Disclosure: Long Micropac


  1. My impression is that the theory behind investing in stocks selling below NCAV is; when you buy really cheap stuff, good stuff tends to happen on average. And that makes sense if you believe that the NCAV is a backstop for what can go wrong at a company. So I would question why after investing on the basis on NCAV, you would make your buy and sell decisions based on the earnings outlook. To me that would seem to defeat the purpose of being invested in a Net-net at all...

    On the other hand, I can see how you would want to evaluate each situation independently, and that one stock does not invalidate the strategy overall....

    Just food for thought. Good post.

    1. You're correct that's the theory, but I think there's more to it.

      Buying below NCAV gives a floor for what the company should be worth, NCAV. In the case of a profitable company it should be worth at least NCAV if not more. So when buying below NCAV I'm saying that my low end return should be NCAV. But for a profitable company the market isn't evaluating based on NCAV, they're looking at earnings, so I should as well. Earnings plus excess cash in MPAD's case is the high end of the valuation.

  2. MPAD is a good, albeit volatile business, earning 20% average ROIC. It suffers when high margin orders fall off in random years, such as this most recent one (3 years ago was another example, with EPS falling from $0.74 to $0.32 despite flat sales).

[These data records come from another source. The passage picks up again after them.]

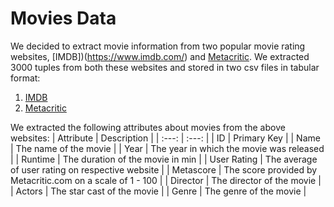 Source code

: # Movies Data
We decided to extract movie information from two popular movie rating websites, [IMDB])(https://www.imdb.com/) and [Metacritic](https://www.metacritic.com/). We extracted 3000 tuples from both these websites and stored in two csv files in tabular format:
1. [IMDB](imdb.csv)
2. [Metacritic](metacritic.csv)

We extracted the following attributes about movies from the above websites:
| Attribute | Description |
| :---: | :---: |
| ID | Primary Key |
| Name | The name of the movie |
| Year | The year in which the movie was released |
| Runtime | The duration of the movie in min |
| User Rating | The average of user rating on respective website |
| Metascore | The score provided by Metacritic.com on a scale of 1 - 100 |
| Director | The director of the movie |
| Actors | The star cast of the movie |
| Genre | The genre of the movie |
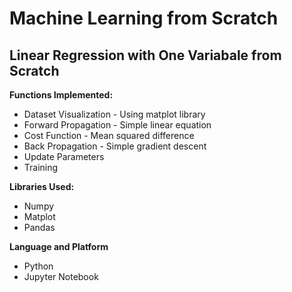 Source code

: # Machine Learning from Scratch

## Linear Regression with One Variabale from Scratch

**Functions Implemented:**

  * Dataset Visualization - Using matplot library
  * Forward Propagation - Simple linear equation 
  * Cost Function - Mean squared difference
  * Back Propagation - Simple gradient descent
  * Update Parameters
  * Training
  
**Libraries Used:**

  * Numpy
  * Matplot
  * Pandas
  
**Language and Platform**

  * Python
  * Jupyter Notebook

    But unless you think those high margin orders are going away permanently (annual report doesn't provide much info), then it's appropriate to normalize the earnings power of the business over a longer cycle.

    20% average ROIC on ~$10m in invested capital = $2m in normalized NOPAT. Capitalize that at 12% = $16.67m. Add back net cash of $9.4m / 2.57m shares = $10/share intrinsic value.

    Now capital allocation is another story, as it's a travesty that so much cash is just sitting on the B/S. I've been frustrated with the stock, but it is definitely worth more than invested capital / NCAV, unless of course you think those high margin orders are going away. And if you have any insight on that, please let me know ASAP :)

    Long MPAD

    1. Adam,

      Great comment, that's how I view a terminal valuation as well, somewhere close to $10.

      Here's what concerns me, the high margin products were from the space program, they stated volume dropped on them. Additionally the government is moving away from NASA funding and encouraging private sector space exploration. So I don't know if this is a new normal or just a volatile quarter thing, that's why I'm in wait and see mode.

      As for capital allocation, it's concerning, especially the line in the annual report where they stated they're looking at acquisitions or large capex spends for the cash. I'm not sure if there's any ROI for dumping a few million into a new machine if prices are essentially limited by their biggest client, the government.

  3. Been able to find anything about Mr. Hempel? Seems like a lot hinges on what whether he is smart and ethical enough to do something with that cash that is good for the shareholders.

    BTW, ever looked into deswell DSWL?